En su reciente intervención ante la Asamblea de la ONU, el Presidente Boric remarcó que “Chile es uno de los países más desiguales del mundo”. Sus palabras no dejaron indiferente a más de alguien, generando una discusión sobre nuestra desigualdad de ingresos relativa y su evolución reciente.
Hay dos aspectos centrales a tomar en cuenta en este debate. Uno es qué es lo que deseamos medir cuando hablamos de desigualdad, y lo otro es nuestra capacidad para medir aquello.
El indicador que se usa habitualmente para realizar comparaciones internacionales es el índice de Gini, un indicador que fluctúa entre 0 y 1. El valor más bajo posible representa a una sociedad en la que los ingresos totales se reparten en forma igualitaria. A su vez, el más alto, a una en que una sola persona se lleva todos los ingresos.
De acuerdo a estimaciones del Banco Mundial, el Gini de Chile, considerando ingresos después de impuestos y de transferencias del Estado, es aproximadamente 0,45. En una lista de 91 países que tienen datos comparables en el tiempo, Chile ocupa el puesto 73 entre los más desiguales en el promedio 2010-2019. En esa misma lista, ocupaba el puesto 81 en 1990-1999, con un Gini de 0,56. Así, de acuerdo con estos indicadores, Chile es un país muy desigual en términos relativos, pero que a la vez ha avanzado algo más rápido que otros en su reducción.
Detrás de este indicador, y de todos los demás que se utilizan para medir desigualdad, hay una concepción de bienestar social que se desea capturar. En particular, está la idea de que, dado un nivel de ingresos totales, a la sociedad no le da lo mismo cómo se distribuyen esos recursos.
Cuando se trata del Gini, implícitamente lo que más importa es la situación de ingresos de los grupos medios. En otras ocasiones, lo que se desea determinar es cómo están, en términos relativos, los grupos en los extremos (los que ganan más versus los que ganan menos). En buena parte, la preocupación por una alta concentración en la porción de más arriba de la distribución se relaciona con sus posibles efectos sobre la democracia (esto es, por lo que el dinero puede comprar: influencia política, medios e ideas, entre otros), además de la inercia que imprime en la desigualdad a través de generaciones.
Las encuestas de hogares, como la Casen, sobre las que se basan las estimaciones habituales del Gini, no son capaces de capturar la concentración en la parte alta de la distribución, porque no suelen representar al pequeño grupo de personas más ricas y porque a la vez tienen dificultades para capturar los ingresos del capital.

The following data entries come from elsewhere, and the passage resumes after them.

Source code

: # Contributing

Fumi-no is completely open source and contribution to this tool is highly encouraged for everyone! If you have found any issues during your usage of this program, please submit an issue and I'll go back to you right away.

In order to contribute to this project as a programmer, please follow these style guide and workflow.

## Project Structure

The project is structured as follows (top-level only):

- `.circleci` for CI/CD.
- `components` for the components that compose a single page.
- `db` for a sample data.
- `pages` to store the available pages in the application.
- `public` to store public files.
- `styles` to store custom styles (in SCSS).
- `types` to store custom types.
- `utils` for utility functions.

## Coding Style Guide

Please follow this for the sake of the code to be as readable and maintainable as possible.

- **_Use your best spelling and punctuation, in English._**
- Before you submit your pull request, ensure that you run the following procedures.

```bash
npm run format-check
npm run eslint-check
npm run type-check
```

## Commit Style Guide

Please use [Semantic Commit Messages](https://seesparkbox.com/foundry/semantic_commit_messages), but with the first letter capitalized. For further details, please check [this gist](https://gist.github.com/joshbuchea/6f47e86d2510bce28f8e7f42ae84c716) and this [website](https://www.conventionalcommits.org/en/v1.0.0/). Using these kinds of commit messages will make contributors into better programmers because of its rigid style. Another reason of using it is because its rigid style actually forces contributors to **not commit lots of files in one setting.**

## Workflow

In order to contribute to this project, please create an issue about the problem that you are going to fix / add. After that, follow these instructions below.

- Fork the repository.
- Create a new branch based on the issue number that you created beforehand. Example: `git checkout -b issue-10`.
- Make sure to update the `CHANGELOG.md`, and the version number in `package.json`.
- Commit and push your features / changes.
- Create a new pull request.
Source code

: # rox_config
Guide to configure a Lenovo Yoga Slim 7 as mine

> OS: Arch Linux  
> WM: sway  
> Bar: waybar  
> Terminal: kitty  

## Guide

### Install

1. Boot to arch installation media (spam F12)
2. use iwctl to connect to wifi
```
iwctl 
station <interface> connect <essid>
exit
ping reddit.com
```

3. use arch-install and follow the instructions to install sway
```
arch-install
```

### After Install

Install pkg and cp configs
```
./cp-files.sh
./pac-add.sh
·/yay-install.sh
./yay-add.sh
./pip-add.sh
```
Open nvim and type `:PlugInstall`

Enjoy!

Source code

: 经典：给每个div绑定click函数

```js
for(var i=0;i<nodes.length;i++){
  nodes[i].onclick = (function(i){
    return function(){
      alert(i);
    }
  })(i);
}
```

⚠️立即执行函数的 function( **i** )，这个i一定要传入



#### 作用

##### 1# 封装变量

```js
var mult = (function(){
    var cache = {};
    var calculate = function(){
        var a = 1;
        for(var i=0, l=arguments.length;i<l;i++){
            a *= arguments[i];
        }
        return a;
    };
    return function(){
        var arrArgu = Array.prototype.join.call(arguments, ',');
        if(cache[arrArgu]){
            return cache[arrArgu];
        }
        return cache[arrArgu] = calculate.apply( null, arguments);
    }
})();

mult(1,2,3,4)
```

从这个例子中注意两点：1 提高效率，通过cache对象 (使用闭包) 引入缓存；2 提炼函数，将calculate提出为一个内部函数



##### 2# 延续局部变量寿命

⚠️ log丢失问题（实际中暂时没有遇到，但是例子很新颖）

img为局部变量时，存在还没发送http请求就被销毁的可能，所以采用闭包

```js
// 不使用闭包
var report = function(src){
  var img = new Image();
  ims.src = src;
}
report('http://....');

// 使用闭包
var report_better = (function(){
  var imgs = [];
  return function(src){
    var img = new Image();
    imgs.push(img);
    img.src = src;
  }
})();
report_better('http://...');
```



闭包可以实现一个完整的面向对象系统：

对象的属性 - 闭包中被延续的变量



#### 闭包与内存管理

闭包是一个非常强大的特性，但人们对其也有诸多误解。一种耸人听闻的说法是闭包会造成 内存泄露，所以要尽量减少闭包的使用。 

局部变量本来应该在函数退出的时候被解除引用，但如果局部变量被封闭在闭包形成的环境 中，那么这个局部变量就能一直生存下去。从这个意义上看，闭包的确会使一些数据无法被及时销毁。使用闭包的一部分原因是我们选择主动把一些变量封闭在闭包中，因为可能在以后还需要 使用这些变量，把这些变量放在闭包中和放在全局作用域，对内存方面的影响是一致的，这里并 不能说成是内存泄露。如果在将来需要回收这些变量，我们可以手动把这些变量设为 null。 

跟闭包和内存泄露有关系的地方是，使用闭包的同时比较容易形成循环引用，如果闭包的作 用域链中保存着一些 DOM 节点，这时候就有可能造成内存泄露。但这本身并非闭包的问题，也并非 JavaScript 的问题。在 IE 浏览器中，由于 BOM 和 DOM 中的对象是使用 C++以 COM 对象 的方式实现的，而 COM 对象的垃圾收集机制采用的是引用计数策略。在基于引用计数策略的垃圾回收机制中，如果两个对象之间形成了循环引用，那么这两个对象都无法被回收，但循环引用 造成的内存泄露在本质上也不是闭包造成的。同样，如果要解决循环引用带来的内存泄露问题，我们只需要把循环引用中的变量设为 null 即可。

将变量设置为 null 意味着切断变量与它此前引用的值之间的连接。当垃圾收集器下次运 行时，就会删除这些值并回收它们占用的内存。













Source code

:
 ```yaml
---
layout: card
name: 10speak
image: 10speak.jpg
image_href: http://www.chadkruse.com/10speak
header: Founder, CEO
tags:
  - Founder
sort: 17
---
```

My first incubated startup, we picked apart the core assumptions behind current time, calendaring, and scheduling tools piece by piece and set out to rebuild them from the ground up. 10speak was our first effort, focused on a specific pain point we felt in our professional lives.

Integrando datos de cuentas nacionales, declaraciones de impuestos y encuestas de hogares para corregir estos problemas de medición, el equipo del World Inequality Database estima que el 1% de mayores ingresos en Chile se lleva aproximadamente un 27% de los recursos, fracción que ha permanecido bastante estable desde 1990. Esta concentración es similar a la de América Latina (25%) y está muy por sobre la de países desarrollados, que fluctúa en torno al 12%. El Banco Mundial hizo hace unos años este mismo esfuerzo con el objeto de corregir el Gini, obteniendo que, en 2013, en Chile este no era de 0,5, sino que de 0,59.
A pesar de las dificultades de medición y de la diversidad de indicadores que se pueden usar, es posible concluir que la desigualdad en Chile es alta y que no ha dejado de serla. Y si bien la ciudadanía está en su gran mayoría de acuerdo con la idea de que las personas que trabajan duro merecen ganar más, prácticamente todos están de acuerdo o muy de acuerdo con que las diferencias de ingresos en el país son muy grandes (un 90%, según reporta el PNUD en su libro Desiguales, del 2017).
La desigualdad de ingresos, por lo demás, no es el único aspecto que molesta. También están las diferencias en el acceso a una salud oportuna y a una educación de calidad, y la vivencia de malos tratos y discriminación debido a causas que están fuera del control de las personas (el aspecto físico, el origen socioeconómico, el género y el lugar de residencia, entre otros).
El país tiene mucho que avanzar en los distintos ámbitos que abarca la desigualdad y debe hacerlo por múltiples motivos, incluyendo sus efectos en la cohesión social. Elevar sustantivamente el gasto en transferencias monetarias a las familias, y rediseñarlas, imprimir progresividad al sistema tributario, agregar solidaridad a la seguridad social, revisar los mecanismos de provisión de lo público y procurar más competencia en los mercados, son solo algunas posibilidades. Se trata de instrumentos que los países desarrollados a los que tanto admiramos usan extensamente para reducir la desigualdad. Podemos aprender de ellos.